29 June 2015 / machine-learning

Analysing Amazon's Product Reviews

Introduction

Given a bunch of reviews from Amazon, can we infer what topics these reviews might be about? There are a number of ways to go about doing this but in this post we look at how we can apply topic models to this task. Why should anyone care? Personally, I believe large companies with a reasonable social media presence can get rid of their ~~annoying~~ surveys and questionnaires by doing the type of awesomeness I show you in this post.

Topic Modelling

Topic Modelling is a process by which abstract topics/themes are extracted from a collection of documents. This process is usually carried out with the aid of topic models, a suite of algorithms used for topic modelling.

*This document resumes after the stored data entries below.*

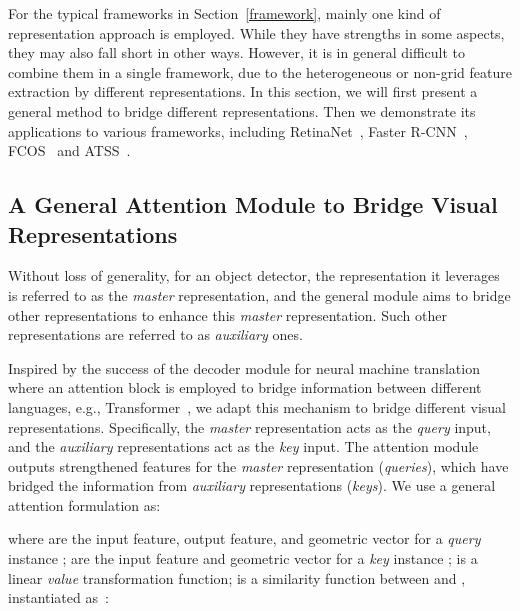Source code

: \documentclass{article}
\def\eg{{e.g.}}
\begin{document}
\vspace*{-0.5em}

For the typical frameworks in Section~\ref{framework}, mainly one kind of representation approach is employed. While they have strengths in some aspects, they may also fall short in other ways. However, it is in general difficult to combine them in a single framework, due to the heterogeneous or non-grid feature extraction by different representations. In this section, we will first present a general method to bridge different representations. Then we demonstrate its applications to various frameworks, including RetinaNet~\cite{RetinaNet}, Faster R-CNN~\cite{ren2015faster}, FCOS~\cite{FCOS} and ATSS~\cite{zhang2019bridging}.

\vspace*{-0.5em}

\subsection{A General Attention Module to Bridge Visual Representations}
\label{section:bvr}

\vspace*{-0.5em}

Without loss of generality, for an object detector, the representation it leverages is referred to as the \emph{master} representation, and the general module aims to bridge other representations to enhance this \emph{master} representation. Such other representations are referred to as \emph{auxiliary} ones.

Inspired by the success of the decoder module for neural machine translation where an attention block is employed to bridge information between different languages, \eg, Transformer~\cite{vaswani2017attention}, we adapt this mechanism to bridge different visual representations. Specifically, the \emph{master} representation acts as the \emph{query} input, and the \emph{auxiliary} representations act as the \emph{key} input. The attention module outputs strengthened features for the \emph{master} representation (\emph{queries}), which have bridged the information from \emph{auxiliary} representations (\emph{keys}). We use a general attention formulation as:

where  are the input feature, output feature, and geometric vector for a \emph{query} instance ;  are the input feature and geometric vector for a \emph{key} instance ;  is a linear \emph{value} transformation function;  is a similarity function between  and , instantiated as~\cite{hu2018relation}:
\end{document}
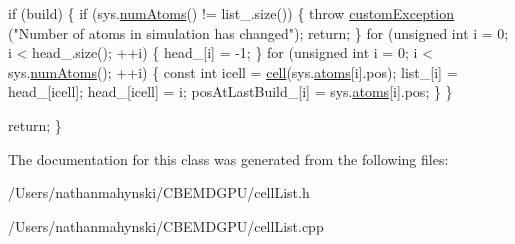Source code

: \begin{DoxyCode}
    \textcolor{keywordflow}{if} (build) \{
        \textcolor{keywordflow}{if} (sys.\hyperlink{classsystem_definition_ae8d3c2df2d56241cee03fcc4e2026ae0}{numAtoms}() != list\_.size()) \{
            \textcolor{keywordflow}{throw} \hyperlink{classcustom_exception}{customException} (\textcolor{stringliteral}{"Number of atoms in
       simulation has changed"});
            \textcolor{keywordflow}{return};
        \}
        \textcolor{keywordflow}{for} (\textcolor{keywordtype}{unsigned} \textcolor{keywordtype}{int} i = 0; i < head\_.size(); ++i) \{
            head\_[i] = -1;
        \}
            \textcolor{keywordflow}{for} (\textcolor{keywordtype}{unsigned} \textcolor{keywordtype}{int} i = 0; i < sys.\hyperlink{classsystem_definition_ae8d3c2df2d56241cee03fcc4e2026ae0}{numAtoms}(); ++i) \{
                \textcolor{keyword}{const} \textcolor{keywordtype}{int} icell = \hyperlink{classcell_list__cpu_a564d95c9bd7af0829291789d173361e0}{cell}(sys.\hyperlink{classsystem_definition_ae8814d3f60fc1111af2a3f218a4bfcab}{atoms}[i].pos);
                list\_[i] = head\_[icell];
                head\_[icell] = i;
                posAtLastBuild\_[i] = sys.\hyperlink{classsystem_definition_ae8814d3f60fc1111af2a3f218a4bfcab}{atoms}[i].pos;
            \}
    \} 

    \textcolor{keywordflow}{return};
\}
\end{DoxyCode}


The documentation for this class was generated from the following files\-:\begin{DoxyCompactItemize}
\item 
/\-Users/nathanmahynski/\-C\-B\-E\-M\-D\-G\-P\-U/cell\-List.\-h\item 
/\-Users/nathanmahynski/\-C\-B\-E\-M\-D\-G\-P\-U/cell\-List.\-cpp\end{DoxyCompactItemize}
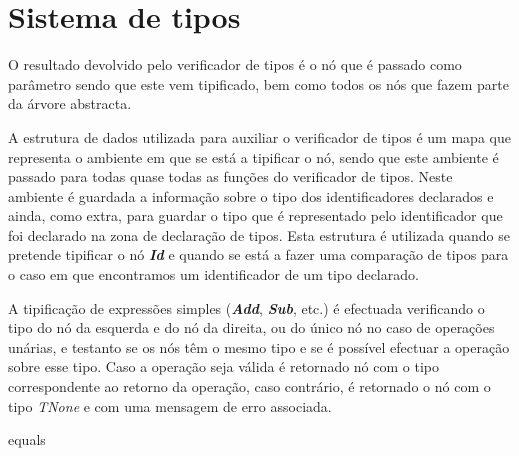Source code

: \section{Sistema de tipos}

O resultado devolvido pelo verificador de tipos é o nó que é passado como parâmetro sendo que este vem tipificado, bem como todos os nós que fazem parte da árvore abstracta.

A estrutura de dados utilizada para auxiliar o verificador de tipos é um mapa que representa o ambiente em que se está a tipificar o nó, sendo que este ambiente é passado para todas quase todas as funções do verificador de tipos. Neste ambiente é guardada a informação sobre o tipo dos identificadores declarados e ainda, como extra, para guardar o tipo que é representado pelo identificador que foi declarado na zona de declaração de tipos. Esta estrutura é utilizada quando se pretende tipificar o nó \emph{\textbf{Id}} e quando se está a fazer uma comparação de tipos para o caso em que encontramos um identificador de um tipo declarado.

A tipificação de expressões simples (\emph{\textbf{Add}}, \emph{\textbf{Sub}}, etc.) é efectuada verificando o tipo do nó da esquerda e do nó da direita, ou do único nó no caso de operações unárias, e testanto se os nós têm o mesmo tipo e se é possível efectuar a operação sobre esse tipo. Caso a operação seja válida é retornado nó com o tipo correspondente ao retorno da operação, caso contrário, é retornado o nó com o tipo \emph{TNone} e com uma mensagem de erro associada.


equals


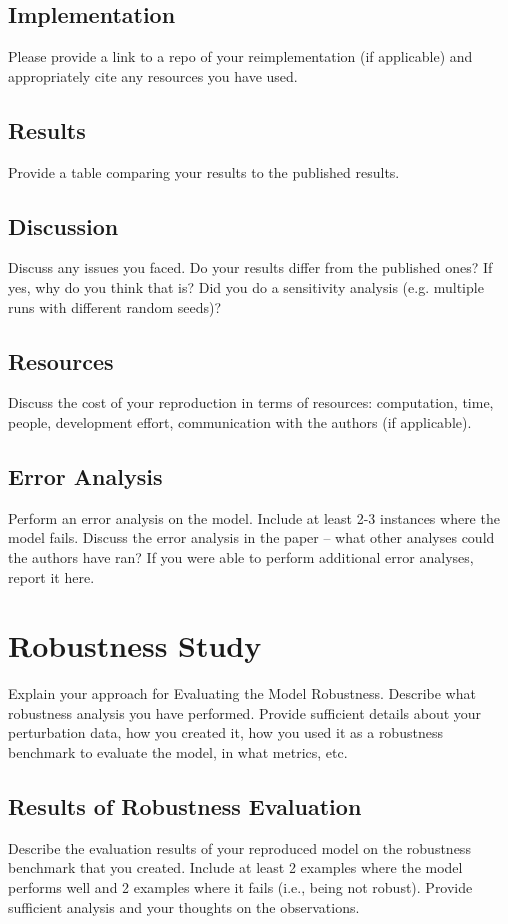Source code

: \documentclass[11pt,a4paper]{article}
\begin{document}
\subsection{Implementation} 
Please provide a link to a repo of your reimplementation (if applicable) and appropriately cite any resources you have used.

\subsection{Results}
Provide a table comparing your results to the published results.

\subsection{Discussion}
Discuss any issues you faced. Do your results differ from the published ones? If yes, why do you think that is? Did you do a sensitivity analysis (e.g. multiple runs with different random seeds)?

\subsection{Resources}
Discuss the cost of your reproduction in terms of resources: computation, time, people, development effort, communication with the authors (if applicable).


\subsection{Error Analysis}
Perform an error analysis on the model. Include at least 2-3 instances where the model fails. Discuss the error analysis in the paper -- what other analyses could the authors have ran? If you were able to perform additional error analyses, report it here.

\section{Robustness Study}
Explain your approach for Evaluating the Model Robustness. Describe what robustness analysis you have performed. Provide sufficient details about your perturbation data, how you created it, how you used it as a robustness benchmark to evaluate the model, in what metrics, etc.

\subsection{Results of Robustness Evaluation}
Describe the evaluation results of your reproduced model on the robustness benchmark that you created. Include at least 2 examples where the model performs well and 2 examples where it fails (i.e., being not robust). Provide sufficient analysis and your thoughts on the observations.
\end{document}
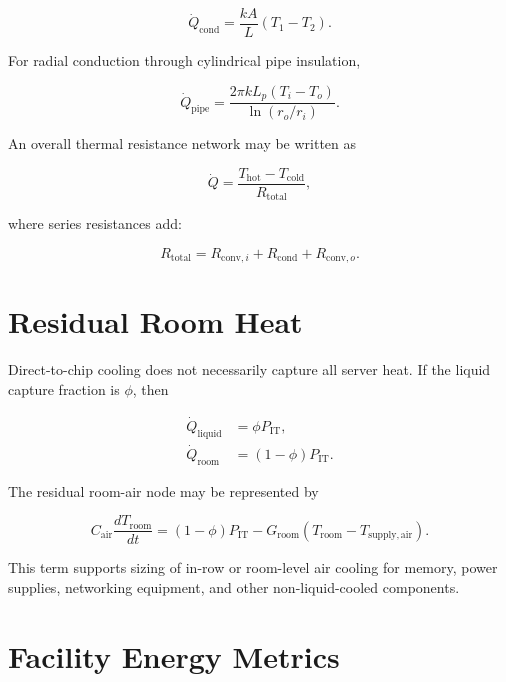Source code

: \documentclass[11pt]{article}
\begin{document}
\begin{equation}
\dot Q_{\mathrm{cond}}
=\frac{kA}{L}(T_1-T_2).
\end{equation}

For radial conduction through cylindrical pipe insulation,

\begin{equation}
\dot Q_{\mathrm{pipe}}
=\frac{2\pi kL_p(T_i-T_o)}
{\ln(r_o/r_i)}.
\end{equation}

An overall thermal resistance network may be written as

\begin{equation}
\dot Q=\frac{T_{\mathrm{hot}}-T_{\mathrm{cold}}}
{R_{\mathrm{total}}},
\end{equation}

where series resistances add:

\begin{equation}
R_{\mathrm{total}}=R_{\mathrm{conv},i}
+R_{\mathrm{cond}}
+R_{\mathrm{conv},o}.
\end{equation}

\section{Residual Room Heat}

Direct-to-chip cooling does not necessarily capture all server heat. If the liquid
capture fraction is \(\phi\), then

\begin{align}
\dot Q_{\mathrm{liquid}}&=\phi P_{\mathrm{IT}},\\
\dot Q_{\mathrm{room}}&=(1-\phi)P_{\mathrm{IT}}.
\end{align}

The residual room-air node may be represented by

\begin{equation}
C_{\mathrm{air}}\frac{dT_{\mathrm{room}}}{dt}
=(1-\phi)P_{\mathrm{IT}}
-G_{\mathrm{room}}(T_{\mathrm{room}}-T_{\mathrm{supply,air}}).
\end{equation}

This term supports sizing of in-row or room-level air cooling for memory, power
supplies, networking equipment, and other non-liquid-cooled components.

\section{Facility Energy Metrics}
\end{document}
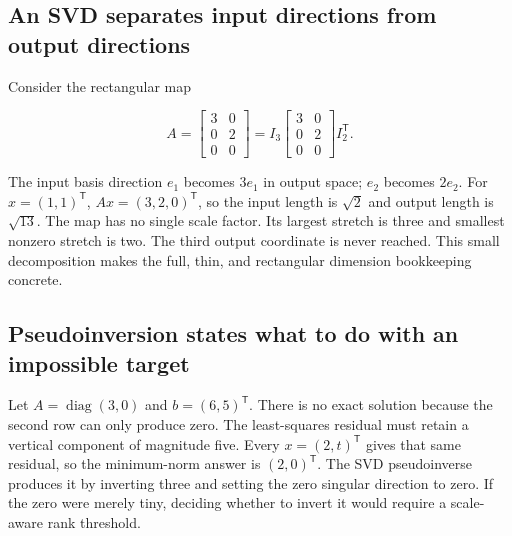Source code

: \subsection{An SVD separates input directions from output directions}\label{02-foundations-ii-ch038-an-svd-separates-input-directions-from-output-directions}

\hypertarget{02-foundations-ii-ch038-an-svd-separates-input-directions-from-output-directions}{}

Consider the rectangular map

\[
A=\begin{bmatrix}3&0\\0&2\\0&0\end{bmatrix}
=I_3\begin{bmatrix}3&0\\0&2\\0&0\end{bmatrix}I_2^\mathsf T.
\]

The input basis direction \(e_1\) becomes \(3e_1\) in output space; \(e_2\) becomes \(2e_2\). For \(x=(1,1)^\mathsf T\), \(Ax=(3,2,0)^\mathsf T\), so the input length is \(\sqrt2\) and output length is \(\sqrt{13}\). The map has no single scale factor. Its largest stretch is three and smallest nonzero stretch is two. The third output coordinate is never reached. This small decomposition makes the full, thin, and rectangular dimension bookkeeping concrete.

\subsection{Pseudoinversion states what to do with an impossible target}\label{02-foundations-ii-ch038-pseudoinversion-states-what-to-do-with-an-impossible-target}

\hypertarget{02-foundations-ii-ch038-pseudoinversion-states-what-to-do-with-an-impossible-target}{}

Let \(A=\operatorname{diag}(3,0)\) and \(b=(6,5)^\mathsf T\). There is no exact solution because the second row can only produce zero. The least-squares residual must retain a vertical component of magnitude five. Every \(x=(2,t)^\mathsf T\) gives that same residual, so the minimum-norm answer is \((2,0)^\mathsf T\). The SVD pseudoinverse produces it by inverting three and setting the zero singular direction to zero. If the zero were merely tiny, deciding whether to invert it would require a scale-aware rank threshold.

Latent Dirichlet Allocation (LDA) is a generative and probabilistic model that can be used to automatically group words into topics and documents into a mixture of topics [1]. It works based on the assumption that each document contains one or more topics as they often do in natural language. For a nice intuitive and more detailed explanation of LDA(and topic modelling), please see this amazing blog post by Edwin Chen.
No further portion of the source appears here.